Trabalho análogo à escravidão cresce 233% no campo e 50,8% na cidade em dois anos; entenda

Trabalho análogo à escravidão cresce 233% no campo e 50,8% na cidade – A recente libertação de 207 trabalhadores rurais em situação análoga à escravidão na Serra Gaúcha é apenas um dos muitos casos registrados no país nos últimos anos.  

Segundo dados do Ministério do Trabalho, desde 2018, o número de libertações de pessoas nessas condições em atividades do setor agropecuário mais que triplicou.  

Em 2022, foram encontradas 1.932 pessoas nessas condições, um aumento de 233% em relação a 2020. Esse crescimento é quase cinco vezes superior ao registrado entre trabalhadores urbanos, que tiveram 537 pessoas resgatadas no último ano, um aumento de 50,8% no mesmo período.

Especialistas apontam que a discrepância entre as realidades do trabalho no campo e na cidade é reflexo de diversos fatores, como o isolamento dos estabelecimentos rurais, o que impõe desafios à fiscalização, e a falta de conhecimento das vítimas em relação aos seus direitos trabalhistas. 

“Quando a gente mergulha no Brasil profundo, vemos que tem trabalhadores que têm total desconhecimento dos seus direitos trabalhistas.
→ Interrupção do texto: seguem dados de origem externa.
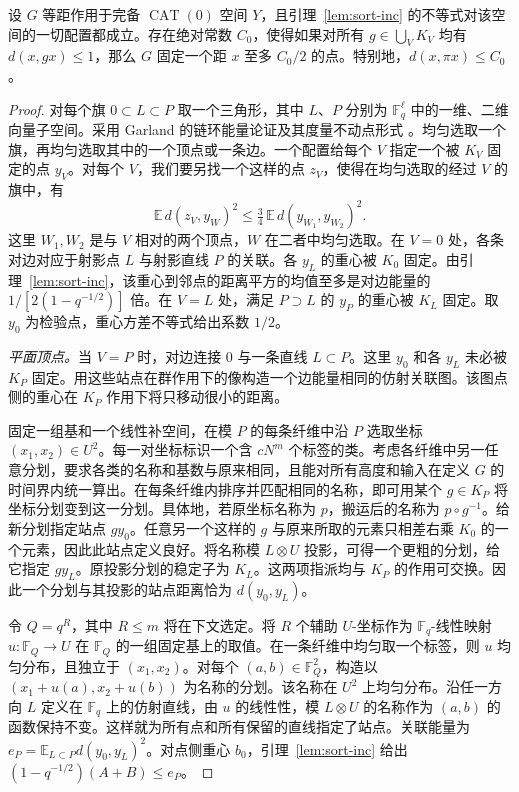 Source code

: \begin{lemma}\label{lem:sort-geometry} 设 $G$ 等距作用于完备 $\operatorname{CAT}(0)$ 空间 $Y$，且引理~\ref{lem:sort-inc} 的不等式对该空间的一切配置都成立。存在绝对常数 $C_0$，使得如果对所有 $g\in\bigcup_V K_V$ 均有 $d(x,gx)\le1$，那么 $G$ 固定一个距 $x$ 至多 $C_0/2$ 的点。特别地，$d(x,\pi x)\le C_0$。\end{lemma}

\begin{proof} 对每个旗 $0\subset L\subset P$ 取一个三角形，其中 $L$、$P$ 分别为 $\mathbb F_q^\ell$ 中的一维、二维向量子空间。采用 Garland 的链环能量论证及其度量不动点形式 \cite{garland,izekinayatani}。均匀选取一个旗，再均匀选取其中的一个顶点或一条边。一个配置给每个 $V$ 指定一个被 $K_V$ 固定的点 $y_V$。对每个 $V$，我们要另找一个这样的点 $z_V$，使得在均匀选取的经过 $V$ 的旗中，有 \begin{equation}\label{eq:sort-flag-link}
 \mathbb E\,d(z_V,y_W)^2\le \tfrac34\,
                           \mathbb E\,d(y_{W_1},y_{W_2})^2 .
\end{equation} 这里 $W_1,W_2$ 是与 $V$ 相对的两个顶点，$W$ 在二者中均匀选取。在 $V=0$ 处，各条对边对应于射影点 $L$ 与射影直线 $P$ 的关联。各 $y_L$ 的重心被 $K_0$ 固定。由引理~\ref{lem:sort-inc}，该重心到邻点的距离平方的均值至多是对边能量的 $1/[2(1-q^{-1/2})]$ 倍。在 $V=L$ 处，满足 $P\supset L$ 的 $y_P$ 的重心被 $K_L$ 固定。取 $y_0$ 为检验点，重心方差不等式给出系数 $1/2$。

\smallskip\noindent \emph{平面顶点。}当 $V=P$ 时，对边连接 $0$ 与一条直线 $L\subset P$。这里 $y_0$ 和各 $y_L$ 未必被 $K_P$ 固定。用这些站点在群作用下的像构造一个边能量相同的仿射关联图。该图点侧的重心在 $K_P$ 作用下将只移动很小的距离。

固定一组基和一个线性补空间，在模 $P$ 的每条纤维中沿 $P$ 选取坐标 $(x_1,x_2)\in U^2$。每一对坐标标识一个含 $cN^m$ 个标签的类。考虑各纤维中另一任意分划，要求各类的名称和基数与原来相同，且能对所有高度和输入在定义 $G$ 的时间界内统一算出。在每条纤维内排序并匹配相同的名称，即可用某个 $g\in K_P$ 将坐标分划变到这一分划。具体地，若原坐标名称为 $p$，搬运后的名称为 $p\circ g^{-1}$。给新分划指定站点 $g y_0$。任意另一个这样的 $g$ 与原来所取的元素只相差右乘 $K_0$ 的一个元素，因此此站点定义良好。将名称模 $L\otimes U$ 投影，可得一个更粗的分划，给它指定 $g y_L$。原投影分划的稳定子为 $K_L$。这两项指派均与 $K_P$ 的作用可交换。因此一个分划与其投影的站点距离恰为 $d(y_0,y_L)$。

令 $Q=q^R$，其中 $R\le m$ 将在下文选定。将 $R$ 个辅助 $U$-坐标作为 $\mathbb F_q$-线性映射 $u:\mathbb F_Q\to U$ 在 $\mathbb F_Q$ 的一组固定基上的取值。在一条纤维中均匀取一个标签，则 $u$ 均匀分布，且独立于 $(x_1,x_2)$。对每个 $(a,b)\in\mathbb F_Q^2$，构造以 $(x_1+u(a),x_2+u(b))$ 为名称的分划。该名称在 $U^2$ 上均匀分布。沿任一方向 $L$ 定义在 $\mathbb F_q$ 上的仿射直线，由 $u$ 的线性性，模 $L\otimes U$ 的名称作为 $(a,b)$ 的函数保持不变。这样就为所有点和所有保留的直线指定了站点。关联能量为 $e_P=\mathbb E_{L\subset P}d(y_0,y_L)^2$。对点侧重心 $b_0$，引理~\ref{lem:sort-inc} 给出 $(1-q^{-1/2})(A+B)\le e_P$。


\end{proof}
Eles acham que quem tem direito a ter carteira assinada é só quem trabalha na cidade e os empregadores se utilizam disso para poder explorar eles da forma como bem entendem”, conta Maurício Krepsky, auditor-fiscal do trabalho e chefe da Divisão de Fiscalização para Erradicação do Trabalho Escravo (Detrae) do Ministério do Trabalho e Emprego (MTE).

Entre os segmentos do agro com mais casos de trabalho análogo à escravidão no último ano, destacam-se o cultivo de cana-de-açúcar, com 362 ocorrências, e atividades de apoio à agricultura, com 273.  

Também houve registros no cultivo de alho (171), de café (168) e de maçã (126), criação de bovinos (110) e o cultivo de soja (108).  

No caso da cana, 273 pessoas foram resgatadas em uma única ação de fiscalização, realizada em Varjão de Minas, no oeste de Minas Gerais.

De acordo com Krepsky, a atividade envolvia um número alto de trabalhadores, por isso também registrava os maiores resgates. O cenário que havia melhorado, voltou a piorar em 2020, conta. 

“Depois de 2007 não havia mais tanto resgates assim na cana, e isso começa a surgir novamente a partir de 2020. Então, isso acende um alerta para que possamos ter novamente um olhar para esse setor específico porque se ele não é constantemente fiscalizado, isso pode ter realmente [causado] uma piora nas condições de trabalho oferecidas”, alerta Krepsky. 

Já no caso da maçã, dos 126 trabalhadores resgatados no ano passado, 80 deles foram em uma única ação realizada na Serra Gaúcha, mesma região onde, na semana passada, foram encontradas as 207 pessoas em situação análoga à escravidão na colheita da uva. 

O Rio Grande do Sul representa 54,4% da produção nacional de uvas, com 951,3 mil toneladas colhidas em 2021, de acordo com o Instituto Brasileiro de Geografia e Estatística (IBGE). Mais de 20 mil famílias produzem uva no estado, segundo a União Brasileira de Vitivinicultura (Uvibra).

No entanto, o deputado estadual e membro da comissão de direitos humanos da Assembleia Legislativa do Rio Grande do Sul, Matheus Gomes (PSOL), destaca que há um crescimento nos casos de trabalho análogo à escravidão no estado nos últimos anos.  

O deputado lembra que, segundo o Observatório pela Erradicação do Trabalho Escravo no Brasil, entre 1995 e 2022, a média de resgates anuais foi de 15,1.

As colheitas da uva, maçã e de outras culturas da região têm em comum a baixa mecanização e a necessidade de mão de obra. 

Isso porque o terreno acidentado e por vezes pedregoso dificulta a mecanização da agricultura local, tornando-a dependente da colheita manual feita por uma mão de obra temporária, empregada apenas no período de safra. 

“Essa condição temporária a que esses trabalhadores são submetidos, somadas às novas legislações trabalhistas dos últimos anos, aprofunda uma tendência de precarização dessas relações de trabalho. E com uma pressão menor do Estado na garantia de direitos aos trabalhadores, alguns segmentos empresariais se aproveitaram dessa combinação de fatores para diminuir seus custos com a garantia de direitos trabalhistas”, afirma Gomes.